[Available data]

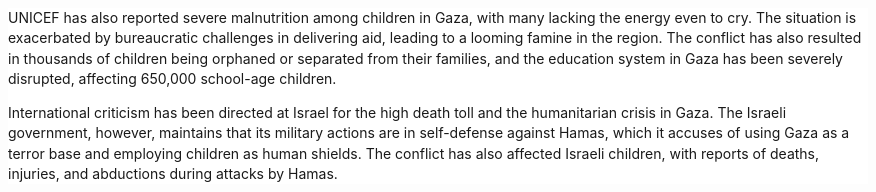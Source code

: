 UNICEF has also reported severe malnutrition among children in Gaza, with many lacking the energy
even to cry. The situation is exacerbated by bureaucratic challenges in delivering aid, leading to a
looming famine in the region. The conflict has also resulted in thousands of children being orphaned
or separated from their families, and the education system in Gaza has been severely disrupted,
affecting 650,000 school-age children.

International criticism has been directed at Israel for the high death toll and the humanitarian
crisis in Gaza. The Israeli government, however, maintains that its military actions are in
self-defense against Hamas, which it accuses of using Gaza as a terror base and employing children
as human shields. The conflict has also affected Israeli children, with reports of deaths, injuries,
and abductions during attacks by Hamas.
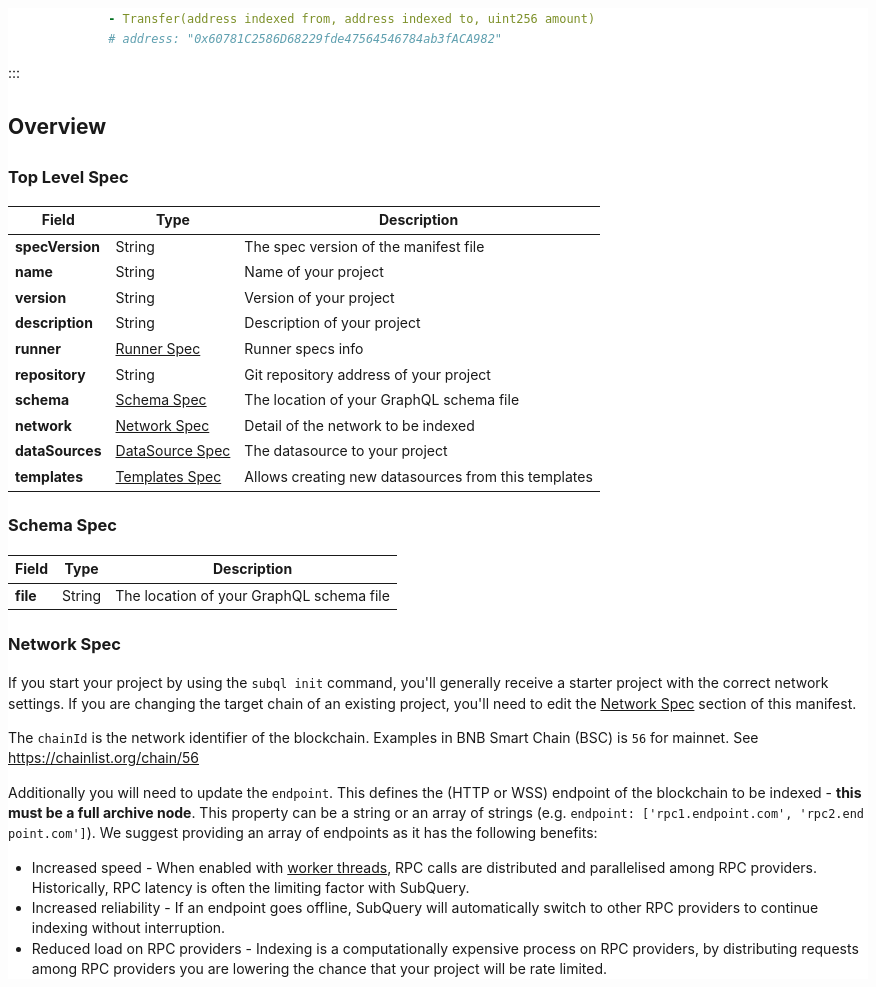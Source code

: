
 ```yml
              - Transfer(address indexed from, address indexed to, uint256 amount)
              # address: "0x60781C2586D68229fde47564546784ab3fACA982"
```

:::

## Overview

### Top Level Spec

| Field           | Type                                       | Description                                         |
| --------------- | ------------------------------------------ | --------------------------------------------------- |
| **specVersion** | String                                     | The spec version of the manifest file               |
| **name**        | String                                     | Name of your project                                |
| **version**     | String                                     | Version of your project                             |
| **description** | String                                     | Description of your project                         |
| **runner**      | [Runner Spec](#runner-spec)                | Runner specs info                                   |
| **repository**  | String                                     | Git repository address of your project              |
| **schema**      | [Schema Spec](#schema-spec)                | The location of your GraphQL schema file            |
| **network**     | [Network Spec](#network-spec)              | Detail of the network to be indexed                 |
| **dataSources** | [DataSource Spec](#datasource-spec)        | The datasource to your project                      |
| **templates**   | [Templates Spec](../dynamicdatasources.md) | Allows creating new datasources from this templates |

### Schema Spec

| Field    | Type   | Description                              |
| -------- | ------ | ---------------------------------------- |
| **file** | String | The location of your GraphQL schema file |

### Network Spec

If you start your project by using the `subql init` command, you'll generally receive a starter project with the correct network settings. If you are changing the target chain of an existing project, you'll need to edit the [Network Spec](#network-spec) section of this manifest.

The `chainId` is the network identifier of the blockchain. Examples in BNB Smart Chain (BSC) is `56` for mainnet. See https://chainlist.org/chain/56

Additionally you will need to update the `endpoint`. This defines the (HTTP or WSS) endpoint of the blockchain to be indexed - **this must be a full archive node**. This property can be a string or an array of strings (e.g. `endpoint: ['rpc1.endpoint.com', 'rpc2.endpoint.com']`). We suggest providing an array of endpoints as it has the following benefits:

- Increased speed - When enabled with [worker threads](../../run_publish/references.md#w---workers), RPC calls are distributed and parallelised among RPC providers. Historically, RPC latency is often the limiting factor with SubQuery.
- Increased reliability - If an endpoint goes offline, SubQuery will automatically switch to other RPC providers to continue indexing without interruption.
- Reduced load on RPC providers - Indexing is a computationally expensive process on RPC providers, by distributing requests among RPC providers you are lowering the chance that your project will be rate limited.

[/Available data]

* Work order *
Take the lines from the start of the listing above through the line with "self-defense against Hamas, which", both ends included, and copy them exactly, leaving the pictures behind.

* Written answer *
Source code

: UNICEF has also reported severe malnutrition among children in Gaza, with many lacking the energy
even to cry. The situation is exacerbated by bureaucratic challenges in delivering aid, leading to a
looming famine in the region. The conflict has also resulted in thousands of children being orphaned
or separated from their families, and the education system in Gaza has been severely disrupted,
affecting 650,000 school-age children.

International criticism has been directed at Israel for the high death toll and the humanitarian
crisis in Gaza. The Israeli government, however, maintains that its military actions are in
self-defense against Hamas, which it accuses of using Gaza as a terror base and employing children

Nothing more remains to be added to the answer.